Revisão pós-operatória
Um mês após o fim do tratamento, o Sr. Li veio para a sua primeira análise gastroscópica e descobriu que a lesão tinha desaparecido.
Seguia então o conselho do médico para acompanhar o seu tratamento com uma frequência estrita de gastroscopia a cada 3 meses, nenhuma das quais revelava uma recorrência da lesão.
Li já passou um ano desde que o Sr.

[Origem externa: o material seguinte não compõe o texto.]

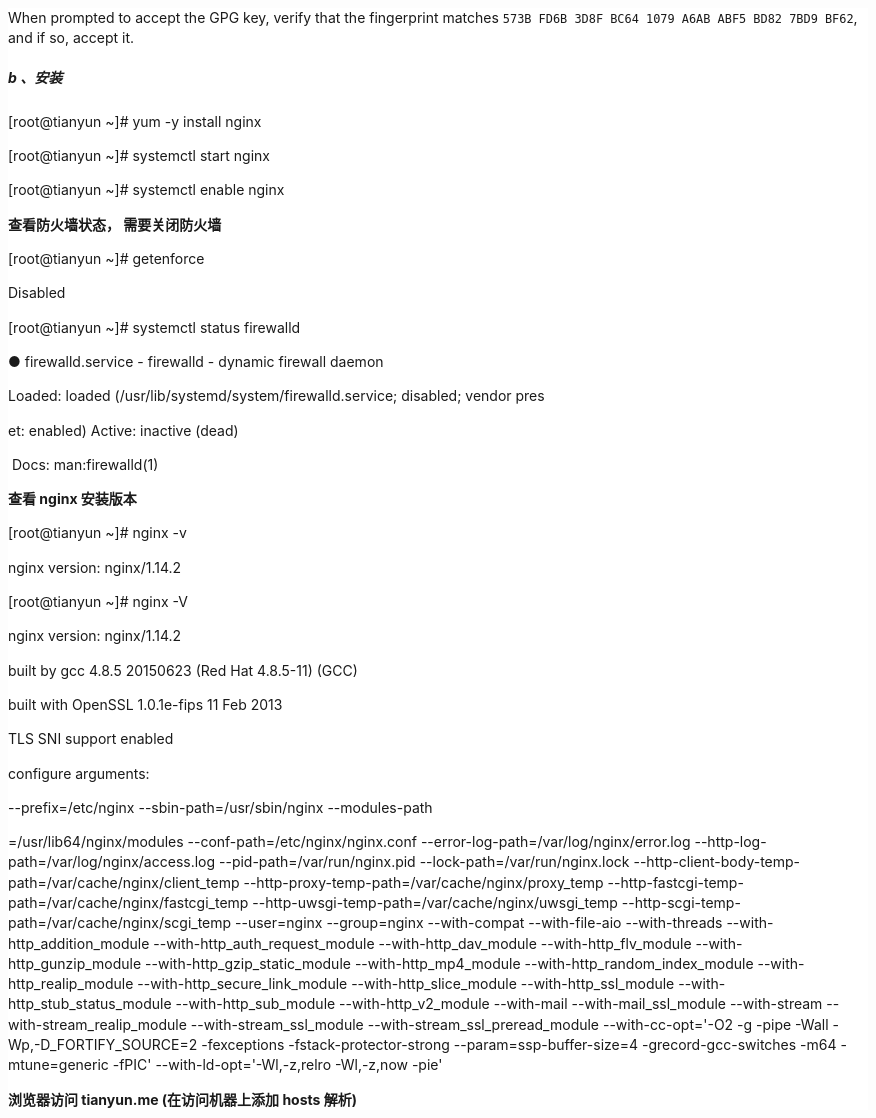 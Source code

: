 When prompted to accept the GPG key, verify that the fingerprint matches `573B FD6B 3D8F BC64 1079 A6AB ABF5 BD82 7BD9 BF62`, and if so, accept it.

##### b 、安装

[root@tianyun ~]# yum -y install nginx

[root@tianyun ~]# systemctl start nginx

[root@tianyun ~]# systemctl enable nginx

**查看防火墙状态， 需要关闭防火墙**

[root@tianyun ~]# getenforce 

Disabled

[root@tianyun ~]# systemctl status firewalld

● firewalld.service - firewalld - dynamic firewall daemon

   Loaded: loaded (/usr/lib/systemd/system/firewalld.service; disabled; vendor pres

et: enabled)   Active: inactive (dead)

​     Docs: man:firewalld(1)

**查看 nginx 安装版本**

[root@tianyun ~]# nginx -v

nginx version: nginx/1.14.2

[root@tianyun ~]# nginx -V

nginx version: nginx/1.14.2

built by gcc 4.8.5 20150623 (Red Hat 4.8.5-11) (GCC) 

built with OpenSSL 1.0.1e-fips 11 Feb 2013

TLS SNI support enabled

configure arguments:

 --prefix=/etc/nginx --sbin-path=/usr/sbin/nginx --modules-path

=/usr/lib64/nginx/modules --conf-path=/etc/nginx/nginx.conf --error-log-path=/var/log/nginx/error.log --http-log-path=/var/log/nginx/access.log --pid-path=/var/run/nginx.pid --lock-path=/var/run/nginx.lock --http-client-body-temp-path=/var/cache/nginx/client_temp --http-proxy-temp-path=/var/cache/nginx/proxy_temp --http-fastcgi-temp-path=/var/cache/nginx/fastcgi_temp --http-uwsgi-temp-path=/var/cache/nginx/uwsgi_temp --http-scgi-temp-path=/var/cache/nginx/scgi_temp --user=nginx --group=nginx --with-compat --with-file-aio --with-threads --with-http_addition_module --with-http_auth_request_module --with-http_dav_module --with-http_flv_module --with-http_gunzip_module --with-http_gzip_static_module --with-http_mp4_module --with-http_random_index_module --with-http_realip_module --with-http_secure_link_module --with-http_slice_module --with-http_ssl_module --with-http_stub_status_module --with-http_sub_module --with-http_v2_module --with-mail --with-mail_ssl_module --with-stream --with-stream_realip_module --with-stream_ssl_module --with-stream_ssl_preread_module --with-cc-opt='-O2 -g -pipe -Wall -Wp,-D_FORTIFY_SOURCE=2 -fexceptions -fstack-protector-strong --param=ssp-buffer-size=4 -grecord-gcc-switches -m64 -mtune=generic -fPIC' --with-ld-opt='-Wl,-z,relro -Wl,-z,now -pie'

**浏览器访问 tianyun.me (在访问机器上添加 hosts 解析)**
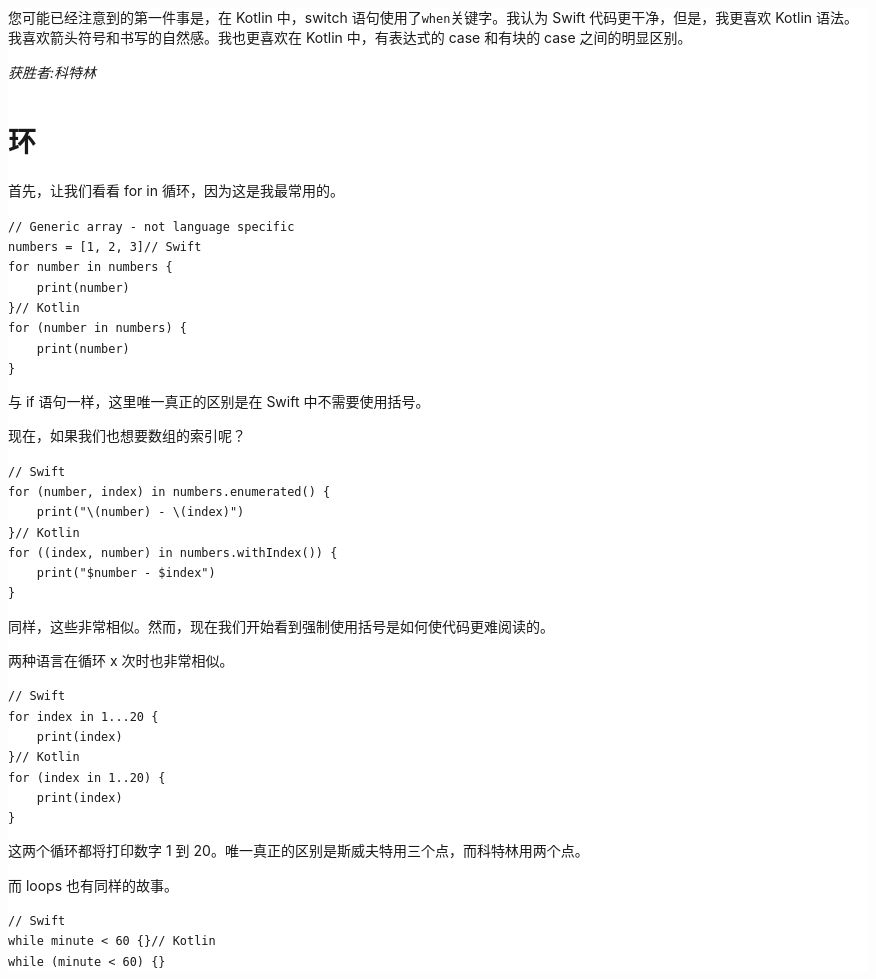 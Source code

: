 您可能已经注意到的第一件事是，在 Kotlin 中，switch 语句使用了`when`关键字。我认为 Swift 代码更干净，但是，我更喜欢 Kotlin 语法。我喜欢箭头符号和书写的自然感。我也更喜欢在 Kotlin 中，有表达式的 case 和有块的 case 之间的明显区别。

*获胜者:科特林*

# 环

首先，让我们看看 for in 循环，因为这是我最常用的。

```
// Generic array - not language specific
numbers = [1, 2, 3]// Swift
for number in numbers {
    print(number)
}// Kotlin
for (number in numbers) {
    print(number)
}
```

与 if 语句一样，这里唯一真正的区别是在 Swift 中不需要使用括号。

现在，如果我们也想要数组的索引呢？

```
// Swift
for (number, index) in numbers.enumerated() {
    print("\(number) - \(index)")
}// Kotlin
for ((index, number) in numbers.withIndex()) {
    print("$number - $index")
}
```

同样，这些非常相似。然而，现在我们开始看到强制使用括号是如何使代码更难阅读的。

两种语言在循环 x 次时也非常相似。

```
// Swift
for index in 1...20 {
    print(index)
}// Kotlin
for (index in 1..20) {
    print(index)
}
```

这两个循环都将打印数字 1 到 20。唯一真正的区别是斯威夫特用三个点，而科特林用两个点。

而 loops 也有同样的故事。

```
// Swift
while minute < 60 {}// Kotlin
while (minute < 60) {}
```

Li recebeu terapia fotodinâmica e não teve sintomas significativos de desconforto, é capaz de comer e beber normalmente e continua a aderir a visitas de acompanhamento regulares.
>forte>Declaração de responsabilidade:
>forte>As condições tumorais e as opções de tratamento são extremamente complexas e o tratamento deve ser totalmente individualizado, e este caso não representa uma decisão de tratamento para um “doente semelhante”. Por favor, procure aconselhamento profissional de um médico competente sobre as suas opções de tratamento específicas.